Hz. Peygamber’in övdüğü bir diğer insan ise, tenhada Allah’ı anıp göz yaşı döken kişidir. Hiçbir gölge bulunmayan günde Allah’ın, Arş’ın gölgesinde gölgelendireceğini peygamberimizin müjdelediği yedi sınıf insandan birisinin de, tenhada Allah’ı anıp göz yaşı döken kişidir. İnsanlardan ve gözlerden uzak, kimsenin bulunmadığı ortamlarda Allah’ı anarak gözlerinden sevgi yaşları dökülen kimse, çoğu insanın başaramadığı bir kulluk çizgisini yakalamış demektir. Onun bu samimi ve gizli kulluğunun karşılığı da mahşer yerinde ilahî koruma altına alınmak suretiyle, herkesin gözü önünde ödüllendirilmesidir. Bu büyük müjdeye nail olmak isteyen her Müslüman, ibadetlerinin yanında Allah’a yakarış anlamına gelen tevbe ve istiğfarı hayatının bir parçası haline getirmelidir. Zira Allah Rasulü tevbe ve istiğfarı hayatının bir parçası haline getirmiş ve “Ey insanlar! Rabbiniz’e tevbe edin, Allah’a kasem olsun ki, ben O’na günde yüz kere tevbe istiğfar ederim” (Buhari, Deavat 3) buyurmuştur. Bunun için Yüce Allah’a yalvarıp, yakarmalı, göz yaşları dökmeliyiz. Zira günahlardan dolayı tevbe etmek farzdır. Kur’an’da tevbe ve türevleri seksenaltı defa geçmektedir. Hz. Adem ile başlayan tevbe kulluğun bir göstergesidir. Samimi, içten, ciddi, günaha bir daha dönmemek üzere yapılan bu tür tevbeye nasûh tevbesi denir.
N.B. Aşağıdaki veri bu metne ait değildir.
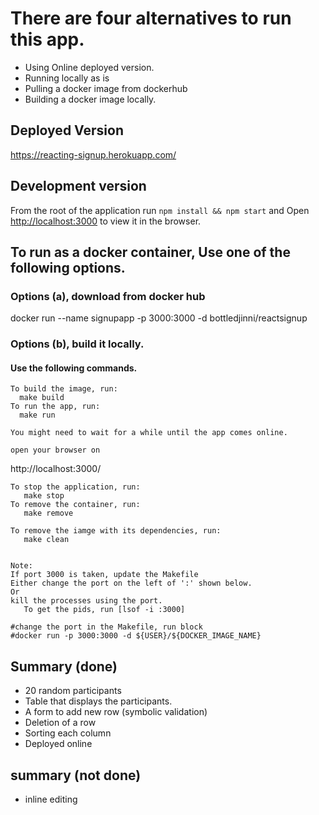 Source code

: # There are four alternatives to run this app.
  - Using Online deployed version. 
  - Running locally as is
  - Pulling a docker image from dockerhub
  - Building a docker image locally. 
  
## Deployed Version
https://reacting-signup.herokuapp.com/

## Development version

From the root of the application run `npm install && npm start` and 
Open [http://localhost:3000](http://localhost:3000) to view it in the browser.

## To run as a docker container, Use one of the following options.

### Options (a), download from docker hub
docker run --name signupapp -p 3000:3000 -d bottledjinni/reactsignup

### Options (b), build it locally. 
#### Use the following commands. 

```
To build the image, run: 
  make build
To run the app, run: 
  make run

You might need to wait for a while until the app comes online. 

open your browser on 
```
http://localhost:3000/
```
To stop the application, run: 
   make stop
To remove the container, run: 
   make remove

To remove the iamge with its dependencies, run: 
   make clean


Note:
If port 3000 is taken, update the Makefile
Either change the port on the left of ':' shown below. 
Or 
kill the processes using the port. 
   To get the pids, run [lsof -i :3000]
 
#change the port in the Makefile, run block 
#docker run -p 3000:3000 -d ${USER}/${DOCKER_IMAGE_NAME}
```



## Summary (done)
- 20 random participants
- Table that displays the participants.
- A form to add new row (symbolic validation)
- Deletion of a row
- Sorting each column 
- Deployed online
## summary (not done)
- inline editing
Tevbenin bir kısım şartları vardır: Günaha pişmanlık duymak, günahı derhal terk etmek ve bir daha eski hale dönmemeye azmetmek. Rükünleri ise, farzların yerine getirilmesi, borçların ödenmesi, helal lokma yenilmesidir. İnsanı yeniden hayata bağlayan, ona ümit ve yaşama isteği veren, onu Allah’a yöneltip inanç ve imanını kuvvetlendiren, doğru ve dürüst davranmasını sağlayan, herkesin hakkını gözeten ve kendi hakkına razı olan tevbe ve istiğfarın insan hayatındaki rolü büyüktür.
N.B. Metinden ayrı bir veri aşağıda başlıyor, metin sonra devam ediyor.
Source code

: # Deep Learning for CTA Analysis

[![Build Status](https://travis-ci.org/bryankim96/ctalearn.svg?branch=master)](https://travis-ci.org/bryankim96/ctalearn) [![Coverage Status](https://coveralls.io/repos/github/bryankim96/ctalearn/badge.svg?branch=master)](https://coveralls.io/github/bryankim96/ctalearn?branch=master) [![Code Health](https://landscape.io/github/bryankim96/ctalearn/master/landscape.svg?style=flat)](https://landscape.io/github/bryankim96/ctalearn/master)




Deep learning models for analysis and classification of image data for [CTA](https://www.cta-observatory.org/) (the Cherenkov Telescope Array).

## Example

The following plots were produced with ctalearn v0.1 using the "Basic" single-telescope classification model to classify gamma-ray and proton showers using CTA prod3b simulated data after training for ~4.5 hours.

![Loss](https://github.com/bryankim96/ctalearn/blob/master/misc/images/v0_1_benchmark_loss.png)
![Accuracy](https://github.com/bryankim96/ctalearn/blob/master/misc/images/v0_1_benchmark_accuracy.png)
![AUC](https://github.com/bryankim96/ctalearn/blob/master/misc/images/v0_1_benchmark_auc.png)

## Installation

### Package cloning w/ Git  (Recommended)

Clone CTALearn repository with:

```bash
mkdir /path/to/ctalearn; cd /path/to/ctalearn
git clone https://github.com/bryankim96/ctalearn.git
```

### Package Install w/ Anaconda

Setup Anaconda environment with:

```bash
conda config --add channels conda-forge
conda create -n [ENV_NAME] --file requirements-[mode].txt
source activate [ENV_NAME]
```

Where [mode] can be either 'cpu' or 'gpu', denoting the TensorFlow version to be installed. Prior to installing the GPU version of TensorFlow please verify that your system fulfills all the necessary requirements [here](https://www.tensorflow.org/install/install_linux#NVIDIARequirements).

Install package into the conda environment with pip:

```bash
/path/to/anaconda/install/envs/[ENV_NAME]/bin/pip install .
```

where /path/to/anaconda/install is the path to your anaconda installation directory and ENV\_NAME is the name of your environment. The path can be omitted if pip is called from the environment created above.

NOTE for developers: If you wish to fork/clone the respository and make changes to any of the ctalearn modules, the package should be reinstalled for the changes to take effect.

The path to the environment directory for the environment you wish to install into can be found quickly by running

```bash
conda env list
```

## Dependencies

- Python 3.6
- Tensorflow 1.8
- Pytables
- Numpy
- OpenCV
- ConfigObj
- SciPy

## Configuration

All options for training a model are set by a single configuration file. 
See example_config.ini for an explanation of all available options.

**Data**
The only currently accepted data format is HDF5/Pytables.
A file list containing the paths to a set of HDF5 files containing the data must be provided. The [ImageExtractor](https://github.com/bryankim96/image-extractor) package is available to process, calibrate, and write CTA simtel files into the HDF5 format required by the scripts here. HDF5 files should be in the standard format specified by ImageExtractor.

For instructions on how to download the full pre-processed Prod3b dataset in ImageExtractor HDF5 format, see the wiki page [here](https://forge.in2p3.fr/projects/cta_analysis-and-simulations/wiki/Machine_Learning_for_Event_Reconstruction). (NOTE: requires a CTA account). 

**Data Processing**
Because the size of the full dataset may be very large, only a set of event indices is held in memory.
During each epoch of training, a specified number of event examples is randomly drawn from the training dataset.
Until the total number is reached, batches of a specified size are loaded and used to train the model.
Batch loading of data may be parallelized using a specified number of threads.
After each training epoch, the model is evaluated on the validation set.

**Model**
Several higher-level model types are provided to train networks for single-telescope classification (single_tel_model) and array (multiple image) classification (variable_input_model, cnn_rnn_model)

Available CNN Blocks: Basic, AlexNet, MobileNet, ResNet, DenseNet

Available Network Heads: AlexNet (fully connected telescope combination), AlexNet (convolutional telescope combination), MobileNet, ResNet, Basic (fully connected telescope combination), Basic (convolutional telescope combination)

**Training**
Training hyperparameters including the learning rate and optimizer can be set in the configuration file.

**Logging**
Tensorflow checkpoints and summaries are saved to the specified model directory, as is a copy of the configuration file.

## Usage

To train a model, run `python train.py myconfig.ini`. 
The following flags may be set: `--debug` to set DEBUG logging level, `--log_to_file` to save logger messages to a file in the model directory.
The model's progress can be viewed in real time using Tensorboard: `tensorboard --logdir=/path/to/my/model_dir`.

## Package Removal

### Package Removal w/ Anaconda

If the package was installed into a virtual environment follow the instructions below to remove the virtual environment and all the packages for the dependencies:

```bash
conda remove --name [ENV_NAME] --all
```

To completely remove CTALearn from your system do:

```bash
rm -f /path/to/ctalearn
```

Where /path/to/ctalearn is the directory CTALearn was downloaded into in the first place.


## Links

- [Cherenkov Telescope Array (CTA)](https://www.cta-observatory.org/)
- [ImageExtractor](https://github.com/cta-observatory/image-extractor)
Hasan-ı Basri’ye “Ey Ebu Said, buraya bir adam gelir gider, tek başına direk arkasına oturur ve kimse ile konuşmaz” dediler. O, “Bir daha geldiğinde bana haber verin” der. Adam yine gelip aynı yere oturduğunda Hasan-ı Basri’ye haber verirler. O, adama yaklaşarak: “Ey Allah’ın kulu, bakıyorum uzleti seviyor, insanlar arasına katılmak istemiyorsun” der. Adam “Evet, bir iş beni insanlar arasına katılmaktan alıkoymuştur” der. Hasan-ı Basri “Burada Hasan-ı Basri adında birisi var, hiç olmazsa arada bir ona uğrasan” der. Adam “Onun yanına gitmeme de engel olan bir şey vardır” der. Hasan-ı Basri “Allah sana rahmet etsin, o engel nedir, onu bize anlatır mısın?” der. Adam “Her sabah ve akşam Allah Teala’nın sayısız nimetlerine mazhar olmuşken, buna mukabil pek çok günah ile karşı karşıya bulunmaktayım. İşte bu nimetlerin şükrünü ödemek ve günahlarımdan tevbe etmekle uğraşmayı, insanlar arasına katılmaktan daha mühim bulduğumdan, kimse ile karışmak istemiyorum” der (Gazali, İhya, II, 581). Dünyevileşmenin her tarafımızı sardığı, bizi kendimize bile bırakmadığı asrımızın problemlerinden zaman zaman uzaklaşıp, Rabbimiz’le baş başa kalıp yalvarıp, yakarmak, tevbe istiğfar ile muhasebeye dalmak her birimize nasip olur inşallah.